As a rough comparison of the performance benefits of these two SBX enhancements (XGETARGS and the improved memory allocation), I ran 500 iterations of FACT(30) (i.e, 15000 subroutine calls, nested from 1 to 30 levels deep). On a 1.7MHz laptop, with the previous method, the elapsed time as about twelve seconds versus about two seconds for the new method, i.e. a six-fold improvement, with the new method doing about 2500 SBX calls per second. At 2500/sec, the overhead of SBX calls is negligible enough to not affect many kinds of operations. (But performing the same logic within a single program using global memory variables is still an order of magnitude faster, so you might not want to use nested SBX functions within a CPU-intensive calculation.)
On another test, I wrote a simple SBX which received a channel number and a string and output the string to the specified print file. I then compared the performance of outputting to the sequential file via the XCALL and directly, i.e.:
xcall XPRNT, channel, pline
versus
PRINT #channel, pline
This ran about 7K lines per second with the XCALL to XPRNT.SBX, and about 140K lines per second directly. Again, the message is that using an external XCALL is an order of magnitude slower than doing the same thing directly, but, depending on the situation, that may not be significant. (In an application that generates a 1-5 page printout based on user input, it won't make any difference; in an application that generates a 10,000 page report, the difference will be measured in seconds.)

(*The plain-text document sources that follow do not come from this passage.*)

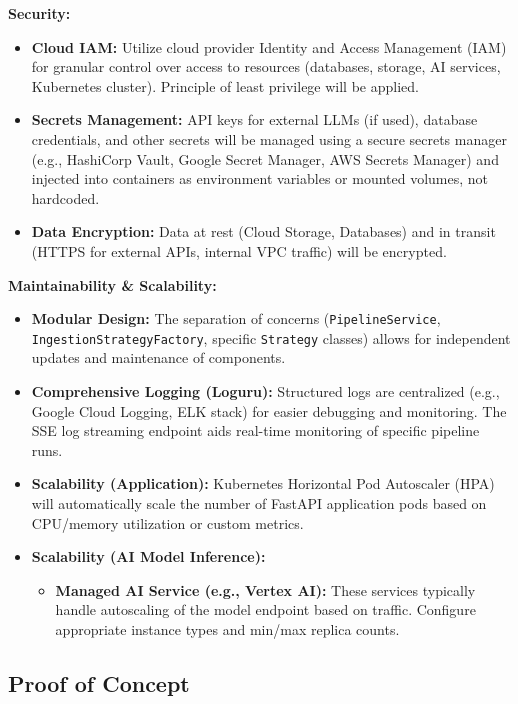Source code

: \textbf{Security:}
\begin{itemize}
    \item \textbf{Cloud IAM:} Utilize cloud provider Identity and Access Management (IAM) for granular control over access to resources (databases, storage, AI services, Kubernetes cluster). Principle of least privilege will be applied.
    \item \textbf{Secrets Management:} API keys for external LLMs (if used), database credentials, and other secrets will be managed using a secure secrets manager (e.g., HashiCorp Vault, Google Secret Manager, AWS Secrets Manager) and injected into containers as environment variables or mounted volumes, not hardcoded.
    \item \textbf{Data Encryption:} Data at rest (Cloud Storage, Databases) and in transit (HTTPS for external APIs, internal VPC traffic) will be encrypted.
\end{itemize}

\textbf{Maintainability \& Scalability:}
\begin{itemize}
    \item \textbf{Modular Design:} The separation of concerns (\texttt{PipelineService}, \texttt{IngestionStrategyFactory}, specific \texttt{Strategy} classes) allows for independent updates and maintenance of components.
    \item \textbf{Comprehensive Logging (Loguru):} Structured logs are centralized (e.g., Google Cloud Logging, ELK stack) for easier debugging and monitoring. The SSE log streaming endpoint aids real-time monitoring of specific pipeline runs.
    \item \textbf{Scalability (Application):} Kubernetes Horizontal Pod Autoscaler (HPA) will automatically scale the number of FastAPI application pods based on CPU/memory utilization or custom metrics.
    \item \textbf{Scalability (AI Model Inference):}
        \begin{itemize}
            \item \textbf{Managed AI Service (e.g., Vertex AI):} These services typically handle autoscaling of the model endpoint based on traffic. Configure appropriate instance types and min/max replica counts.
        \end{itemize}
\end{itemize}

\subsection{Proof of Concept}
\label{ssec:poc}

Obviously, the effect of the overhead is progressively reduced as the amount of work done in each iteration of the subroutine is increased. For example, if instead of merely outputting a line of text to a file, our above XPRNT.SBX routine created an entire page, then the total overhead of the SBX call for even a 7000 page report would be only one second. Or, a more realistic example would be using a subroutine to format and display a field of data. Since you can hardly squeeze more than 100 or so fields of data on a single screen, the total SBX overhead for displaying the 100 fields on the screen would be a few milliseconds, which is not going to matter in that context.
Considering that performance is no longer a consideration in most interactive business applications, the modularization and reusability benefits of external subroutines combined with their reasonably low overhead, argue for their greater use in A-Shell/Basic software development.